It is interesting how the February ASQ Influential Voice topic has moved from addressing the fear of failure to the discussion of managing risk. Guy Wallace and Anshuman Tiwari have excellent posts on risk management. Yet, from a Quality professional’s perspective, managing risk does not go far enough in execution. Often risk events are isolated tasks tied to specific projects and by doing so their value diminishes in that the focus is internal and does not impart systems thinking. What we need to teach is that managing risk is just a part of the good leadership characteristics of anticipation and prevention.
When people first take on the role of first-line supervisor their focus shifts from executing value-added work to care and feeding of their subordinates AND prime technical troubleshooter. It is a busy time with the sole complaint that the care and feeding gets in the way of being a troubleshooter. Experience is required to find the balance between the two. Once you move up to being a supervisor of supervisors, the technical aspects of the work significantly diminishes. Now you need to be an expert, or at least know where the expertise exists, in the systems that provide the care and feeding of the workers. It takes a different skill set. Organizations have become more complex so an individual often cannot be an expert in all systems. Thus, a supervisor of supervisors needs to know how to monitor the health of systems so that they can best manage their time. We call it anticipating problems. Since we deal with limited resources, our supervisor of supervisors manages risk daily; which systems can get him fired or get them in trouble legally and/or financially. They put behaviors in place to avoid these situations. This is the prevention piece.

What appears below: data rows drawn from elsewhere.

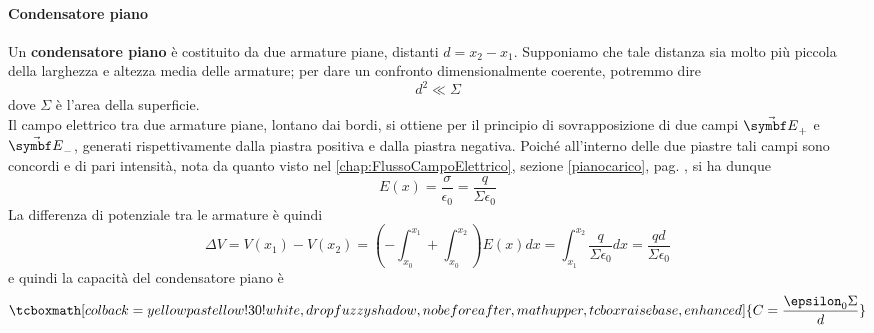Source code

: \paragraph{Condensatore piano}
Un \textbf{condensatore piano} è costituito da due armature piane, distanti $d=x_2-x_1$. Supponiamo che tale distanza sia molto più piccola della larghezza e altezza media delle armature; per dare un confronto dimensionalmente coerente, potremmo dire
\begin{equation}
	d^2\ll \Sigma
\end{equation}
dove $\Sigma$ è l'area della superficie.\\
Il campo elettrico tra due armature piane, lontano dai bordi, si ottiene per il principio di sovrapposizione di due campi $\vba{E}_{+}$ e $\vba{E}_{-}$, generati rispettivamente dalla piastra positiva e dalla piastra negativa. Poiché all'interno delle due piastre tali campi sono concordi e di pari intensità, nota da quanto visto nel  \autoref{chap:FlussoCampoElettrico}, sezione \ref{pianocarico}, pag. \pageref{pianocarico}, si ha dunque
\begin{equation*}
	E(x)=\frac{\sigma}{\epsilon_0}=\frac{q}{\Sigma \epsilon_0}
\end{equation*}
La differenza di potenziale tra le armature è quindi
\begin{equation*}
	\Delta V=V(x_1)-V(x_2)=\left(-\int_{x_0}^{x_1}+\int_{x_0}^{x_2}\right)E(x)dx=\int_{x_1}^{x_2}\frac{q}{\Sigma \epsilon_0}dx=\frac{qd}{\Sigma \epsilon_0}
\end{equation*}
e quindi la capacità del condensatore piano è
\begin{equation}
	\tcboxmath[colback=yellowpastellow!30!white,drop fuzzy shadow, nobeforeafter, math upper, tcbox raise base, enhanced]{C=\frac{\epsilon_0\Sigma}{d}}
\end{equation}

The risk model that Guy mentions is now becoming en vogue for assisting in managing large Navy maintenance projects. There is a risk manager whose primary job in the planning phase is to identify problems and, using the risk cube that Guy shared, prioritize which things that they are going to do to reduce the risk. These tasks are done during project execution and reviewed and shared amongst similar platforms. This is great for addressing project needs, and they have great inward focus but from the shipyard perspective they avoid the connection between what the shipyard does in anticipating problems. What might be good for one platform might be detrimental to another. You are walking a fine line.
In my mind, taking an organization to the next step in performance requires a greater focus on anticipation and prevention. It is not sexy. It is not taught. It is not well mentored and it is an assumption by customers and not an intrinsic customer expectation. The funny thing is the STEM community has one of THE best tools to use for this type of work: the Failure Modes & Effects Analysis (FMEA). In my mind, the expert facilitator needs this as part of their tool kit because it is highly versatile and is a great management tool to track anticipation and prevention. Risk managers will say, “What we do is 2/3 good enough.” It may be but often the same problems keep cropping up.
Bottom line: managing risk is not enough from a quality perspective. We need to teach the good leadership characteristics of anticipation and prevention to truly experience “breakthrough quality.”